Selecting optimum sites

Optimum site selection is a pretty common problem, for example, when planning shop or warehouse locations or when looking for a new apartment. In this recipe, you will learn how to perform optimum site selection manually using tools from the Processing Toolbox option, but you will also see how to automate this workflow by creating a Processing model.

In the optimum site selection in this recipe, we will combine different vector analysis tools to find potential locations in Wake County that match the following criteria:

  • Locations are near a big lake (up to 500 m)
  • Locations are close to an elementary school (up to 500 m)
  • Locations are within a reasonable distance (up to 2 km) from a high school
  • Locations are at least 1 km from a main road

Getting ready

To follow this exercise, load the following datasets, lakes.shp, schools_wake.shp, and roadsmajor.shp.
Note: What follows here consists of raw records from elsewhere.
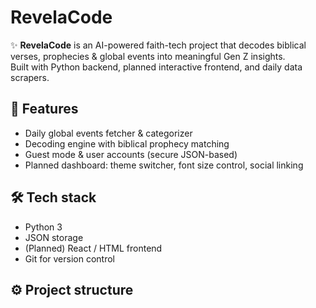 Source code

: # RevelaCode

✨ **RevelaCode** is an AI-powered faith-tech project that decodes biblical verses, prophecies & global events into meaningful Gen Z insights.  
Built with Python backend, planned interactive frontend, and daily data scrapers.

## 🚀 Features
- Daily global events fetcher & categorizer
- Decoding engine with biblical prophecy matching
- Guest mode & user accounts (secure JSON-based)
- Planned dashboard: theme switcher, font size control, social linking

## 🛠 Tech stack
- Python 3
- JSON storage
- (Planned) React / HTML frontend
- Git for version control

## ⚙ Project structure
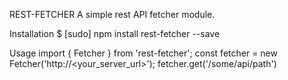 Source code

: 
REST-FETCHER
A simple rest API fetcher module.

Installation
  $ [sudo] npm install rest-fetcher --save

Usage
import { Fetcher } from 'rest-fetcher';
const fetcher = new Fetcher('http://<your_server_url>');
fetcher.get('/some/api/path')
As all datasets in our test data already use the same CRS, we can get right to the analysis. If you are using different data, you may have to get all your datasets into the same CRS first. In this case, please refer to Chapter 1, Data Input and Output.

How to do it…

The following steps show you how to perform optimum site selection using the Processing Toolbox option:

  1. First, we have to filter the lakes layer for big lakes. To do this, we use the Select by expression tool from the Processing toolbox, select the lakes layer, and enter "AREA" > 1000000 AND "FTYPE" = 'LAKE/POND' in the Expression textbox, as shown in the following screenshot:
    How to do it…
  2. Next, we create the buffers that will represent the proximity areas around lakes, schools, and roads. Use Fixed distance buffer from the Processing Toolbox option to create the following buffers:
    1. For the lakes, select Distance of 500 meters and set Dissolve result by checking the box as shown in the following screenshot. By dissolving the result, we can make sure that the overlapping buffer areas will be combined into one polygon. Otherwise, each buffer will remain as a separate feature in the resulting layer:
      How to do it…

      Tip

      It's your choice whether you want to save the buffer results permanently by specifying an output file, or you just want to work with temporary files by leaving the Buffer output file field empty.

    2. To create the elementary school buffers, first select only the schools with "GLEVEL" = 'E' using the Select by Expression tool like we did for the lakes buffer. Then, use the buffer tool like we just did for the lakes buffer.
    3. Repeat the process for the high schools using "GLEVEL" = 'H' and a buffer distance of 2,000 meters.
    4. Finally, for the roads, create a buffer with a distance of 1,000 meters.
  3. With all these buffers ready, we can now combine them to fulfill these rules:
    1. Use the Intersection tool from the Processing Toolbox option on the buffers around elementary and high schools to get the areas that are within the vicinity of both school types.
    2. Use the Intersection tool on the buffers around the lakes and the result of the previous step to limit the results to lakeside areas. Use the Difference tool to remove areas around major roads (that is, the buffered road layer) from the result of the previous (Intersection) steps.
  4. Check the resulting layer to view the potential sites that fit all the criteria that we previously specified. You'll find that there is only one area close to WAKEFIELD ELEMENTARY and WAKEFIELD HIGH that fits the bill, as shown in the following screenshot:
    How to do it…

How it works…

In step 1, we used Intersection to model the requirement that our preferred site would be near both an elementary and a high school. Later, in step 3, the Difference tool enabled us to remove areas close to major roads. The following figure gives us an overview of the available vector analysis tools that can be useful for similar analyses. For example, Union could be used to model requirements, such as "close to at least an elementary or a high school". Symmetrical Difference, on the other hand, would result in "close to an elementary or a high school but not both", as illustrated in the following figure:

How it works…

There's more…

We were lucky and found a potential site that matched all criteria. Of course, this is not always the case, and you will have to try and adjust your criteria to find a matching site. As you can imagine, it can be very tedious and time-consuming to repeat these steps again and again with different settings. Therefore, it's a good idea to create a Processing model to automate this task.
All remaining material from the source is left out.